Renton, Washington, woman pleads guilty admitting she was ‘straw buyer’ for scheme that trafficked guns to violent street gangs

For Immediate Release
U.S. Attorney's Office, Western District of Washington
Purchased multiple guns that she provided to her son who sold them to gang members

Seattle – A 41-year-old Renton, Washington, woman pleaded guilty today in U.S. District Court in Seattle to three federal felonies related to a scheme to purchase firearms and illegally provide them to other people, announced U.S. Attorney Brian T. Moran.  SHANNON McCALL pleaded guilty to conspiracy to violate the Gun Control Act, making a false statement to a government agent, and making a false statement in connection with the acquisition of a firearm.  Sentencing before U.S. District Judge James L. Robart is scheduled for December 7, 2020.

According to records filed in the case, between August 2017 and January 2019, McCALL admitted that she illegally purchased six firearms from Ben’s Loan Inc., a federally licensed firearm dealer in Renton.  On purchase paperwork, McCALL lied and said she was the ultimate purchaser of the firearms, when in fact she purchased the firearms for others.  Both McCALL and her son were involved in the scheme.  In court filings in his case, prosecutors note that her son modified some of the firearms to be automatic weapons and provided firearms to members of violent street gangs, one of whom had just been released from prison.  McCALL told investigators that she did not know how the firearms were used after she purchased them for her son.  McCALL purchased a firearm for another person, in her name, in exchange for a $200.00 payment.

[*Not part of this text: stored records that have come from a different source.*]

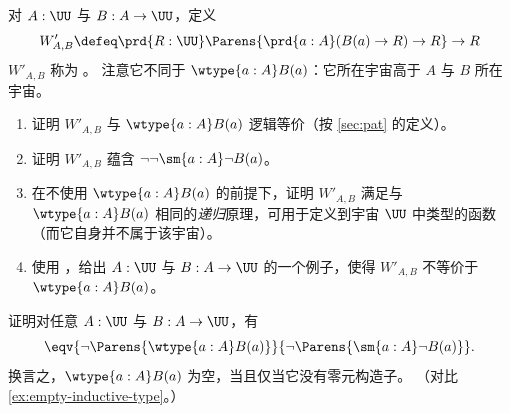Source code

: \begin{ex}\label{ex:Wimpred}
  对 $A:\UU$ 与 $B:A\to \UU$，定义
  \[ W'_{A,B} \defeq \prd{R:\UU} \Parens{\prd{a:A} (B(a) \to R) \to R} \to R \]
  $W'_{A,B}$ 称为 。
  注意它不同于 $\wtype{a:A} B(a)$：它所在宇宙高于 $A$ 与 $B$ 所在宇宙。
  \begin{enumerate}
  \item 证明 $W'_{A,B}$ 与 $\wtype{a:A} B(a)$ 逻辑等价（按 \cref{sec:pat} 的定义）。
  \item 证明 $W'_{A,B}$ 蕴含 $\neg\neg \sm{a:A} \neg B(a)$。
  \item 在不使用 $\wtype{a:A} B(a)$ 的前提下，证明 $W'_{A,B}$ 满足与 $\wtype{a:A} B(a)$ 相同的\emph{递归}原理，可用于定义到宇宙 $\UU$ 中类型的函数（而它自身并不属于该宇宙）。
  \item 使用 \LEM，给出 $A:\UU$ 与 $B:A\to \UU$ 的一个例子，使得 $W'_{A,B}$ 不等价于 $\wtype{a:A} B(a)$。
  \end{enumerate}
\end{ex}

\begin{ex}\label{ex:no-nullary-constructor}
  证明对任意 $A:\UU$ 与 $B:A\to\UU$，有
  \[ \eqv{\neg\Parens{\wtype{a:A} B(a)}}{\neg\Parens{\sm{a:A} \neg B(a)}}. \]
  换言之，$\wtype{a:A} B(a)$ 为空，当且仅当它没有零元构造子。
  （对比 \cref{ex:empty-inductive-type}。）
\end{ex}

When McCALL was questioned by agents about her firearms purchases, she initially lied and said the guns were being stored by “Uncle James”–a person she now admits does not exist. 

Conspiracy to violate the Gun Control Act and making a false statement to a government agent are each punishable by up to five years in prison.  Making a false statement in connection with the acquisition of a firearm is punishable by up to ten years in prison.

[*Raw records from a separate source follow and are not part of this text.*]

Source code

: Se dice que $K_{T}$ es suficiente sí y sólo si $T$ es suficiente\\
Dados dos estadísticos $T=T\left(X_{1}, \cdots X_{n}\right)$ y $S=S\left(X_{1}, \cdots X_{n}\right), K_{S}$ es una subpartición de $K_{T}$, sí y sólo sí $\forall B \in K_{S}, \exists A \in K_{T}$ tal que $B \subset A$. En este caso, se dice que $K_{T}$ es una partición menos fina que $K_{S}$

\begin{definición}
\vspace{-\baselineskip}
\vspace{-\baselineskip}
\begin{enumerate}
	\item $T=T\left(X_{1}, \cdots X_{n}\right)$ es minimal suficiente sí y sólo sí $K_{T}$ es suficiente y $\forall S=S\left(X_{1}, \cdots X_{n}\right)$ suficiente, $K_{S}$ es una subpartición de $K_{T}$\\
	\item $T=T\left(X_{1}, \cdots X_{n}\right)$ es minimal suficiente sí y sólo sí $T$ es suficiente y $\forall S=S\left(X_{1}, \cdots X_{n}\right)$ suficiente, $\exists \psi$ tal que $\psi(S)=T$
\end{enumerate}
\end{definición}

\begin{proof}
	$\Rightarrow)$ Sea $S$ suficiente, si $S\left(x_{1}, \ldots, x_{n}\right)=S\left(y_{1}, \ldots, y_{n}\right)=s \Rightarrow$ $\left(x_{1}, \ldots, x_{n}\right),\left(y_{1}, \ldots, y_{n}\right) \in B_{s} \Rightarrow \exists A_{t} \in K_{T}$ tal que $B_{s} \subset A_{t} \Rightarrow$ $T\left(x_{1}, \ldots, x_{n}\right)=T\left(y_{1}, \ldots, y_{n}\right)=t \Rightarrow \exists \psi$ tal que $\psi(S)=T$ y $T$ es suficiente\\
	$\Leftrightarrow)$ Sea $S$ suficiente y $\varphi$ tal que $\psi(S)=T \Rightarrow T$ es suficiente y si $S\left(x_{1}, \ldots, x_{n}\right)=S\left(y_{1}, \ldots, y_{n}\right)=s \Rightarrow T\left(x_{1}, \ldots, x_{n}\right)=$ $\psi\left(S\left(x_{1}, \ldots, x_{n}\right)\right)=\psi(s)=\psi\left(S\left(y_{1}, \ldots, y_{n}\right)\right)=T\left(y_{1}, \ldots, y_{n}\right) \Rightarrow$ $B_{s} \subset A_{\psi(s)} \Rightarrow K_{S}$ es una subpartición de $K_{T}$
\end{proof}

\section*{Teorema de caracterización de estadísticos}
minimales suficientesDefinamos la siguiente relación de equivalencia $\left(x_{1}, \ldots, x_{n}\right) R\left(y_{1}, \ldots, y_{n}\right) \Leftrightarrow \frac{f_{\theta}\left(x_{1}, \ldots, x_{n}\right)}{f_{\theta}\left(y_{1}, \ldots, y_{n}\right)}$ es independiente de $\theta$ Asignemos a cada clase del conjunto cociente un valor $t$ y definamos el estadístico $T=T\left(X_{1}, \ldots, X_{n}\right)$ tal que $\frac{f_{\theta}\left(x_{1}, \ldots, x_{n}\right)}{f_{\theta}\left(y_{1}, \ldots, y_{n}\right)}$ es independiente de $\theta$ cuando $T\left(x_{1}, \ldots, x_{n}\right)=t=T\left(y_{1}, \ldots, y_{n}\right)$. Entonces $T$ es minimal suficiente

This case is part of Project Guardian, the Department of Justice’s signature initiative to reduce gun violence and enforce federal firearms laws.  Initiated by the Attorney General in the fall of 2019, Project Guardian draws upon the Department’s past successful programs to reduce gun violence and enhances coordination of federal, state, local, and tribal authorities in investigating and prosecuting gun crimes.  Project Guardian ensures that federal resources are directed at the criminals posing the greatest threat to our communities.  More information about Project Guardian is here.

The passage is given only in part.